* **Work order**: Output only the lines of the entries that follow, starting at the one with "it's being run." and running down to the one with "contents during development.", both included and unchanged.

Stored data entries

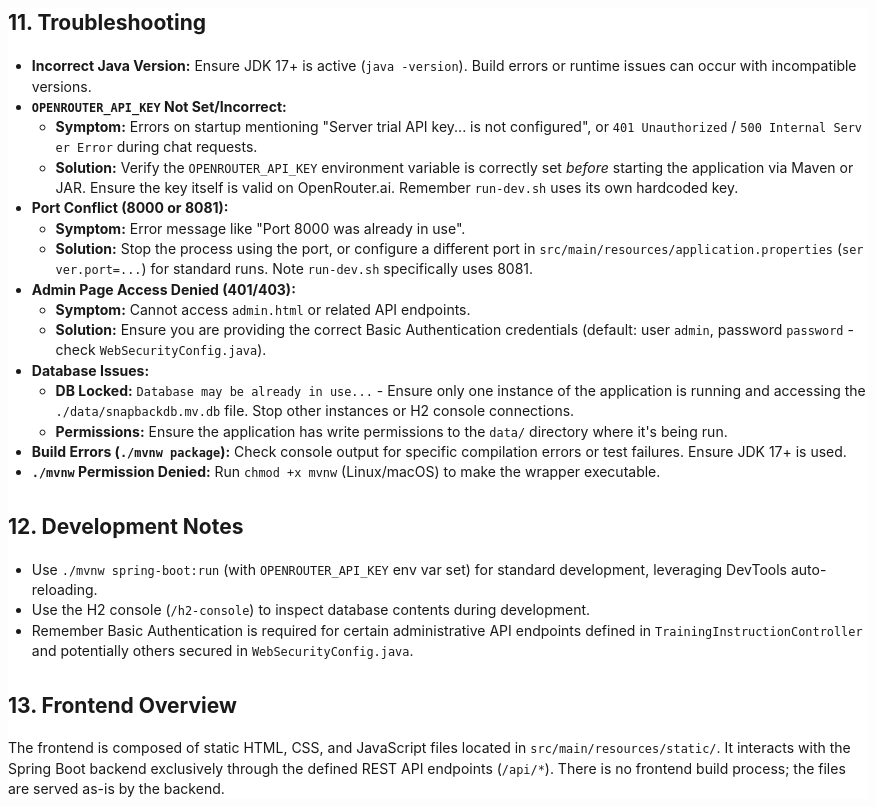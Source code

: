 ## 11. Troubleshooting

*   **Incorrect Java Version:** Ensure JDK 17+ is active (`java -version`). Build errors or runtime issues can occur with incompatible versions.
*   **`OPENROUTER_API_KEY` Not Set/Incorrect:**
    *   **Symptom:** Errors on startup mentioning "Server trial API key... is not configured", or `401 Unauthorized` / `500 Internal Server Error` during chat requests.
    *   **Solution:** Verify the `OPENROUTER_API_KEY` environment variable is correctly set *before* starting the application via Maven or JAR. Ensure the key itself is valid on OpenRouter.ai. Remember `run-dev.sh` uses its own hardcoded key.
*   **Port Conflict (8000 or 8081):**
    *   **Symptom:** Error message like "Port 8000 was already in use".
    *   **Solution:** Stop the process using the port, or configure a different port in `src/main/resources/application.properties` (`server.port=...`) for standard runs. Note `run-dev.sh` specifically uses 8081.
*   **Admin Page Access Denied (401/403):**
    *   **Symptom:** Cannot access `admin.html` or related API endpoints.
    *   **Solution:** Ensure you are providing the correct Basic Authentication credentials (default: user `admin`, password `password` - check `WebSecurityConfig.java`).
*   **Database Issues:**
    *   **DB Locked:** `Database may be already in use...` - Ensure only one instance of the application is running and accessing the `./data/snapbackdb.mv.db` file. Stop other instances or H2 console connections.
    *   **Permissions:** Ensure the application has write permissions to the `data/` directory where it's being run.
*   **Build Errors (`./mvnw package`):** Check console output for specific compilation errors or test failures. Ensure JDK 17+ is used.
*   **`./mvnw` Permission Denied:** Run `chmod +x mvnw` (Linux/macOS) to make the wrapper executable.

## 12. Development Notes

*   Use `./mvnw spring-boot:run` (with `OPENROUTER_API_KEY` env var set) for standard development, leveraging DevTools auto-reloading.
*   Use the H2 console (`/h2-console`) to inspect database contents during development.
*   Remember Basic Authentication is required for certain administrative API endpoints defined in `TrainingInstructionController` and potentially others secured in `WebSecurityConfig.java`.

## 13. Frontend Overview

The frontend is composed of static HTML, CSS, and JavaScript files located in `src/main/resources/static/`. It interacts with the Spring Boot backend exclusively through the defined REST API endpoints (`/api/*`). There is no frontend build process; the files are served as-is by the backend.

* **Your response**:
    *   **Permissions:** Ensure the application has write permissions to the `data/` directory where it's being run.
*   **Build Errors (`./mvnw package`):** Check console output for specific compilation errors or test failures. Ensure JDK 17+ is used.
*   **`./mvnw` Permission Denied:** Run `chmod +x mvnw` (Linux/macOS) to make the wrapper executable.

## 12. Development Notes

*   Use `./mvnw spring-boot:run` (with `OPENROUTER_API_KEY` env var set) for standard development, leveraging DevTools auto-reloading.
*   Use the H2 console (`/h2-console`) to inspect database contents during development.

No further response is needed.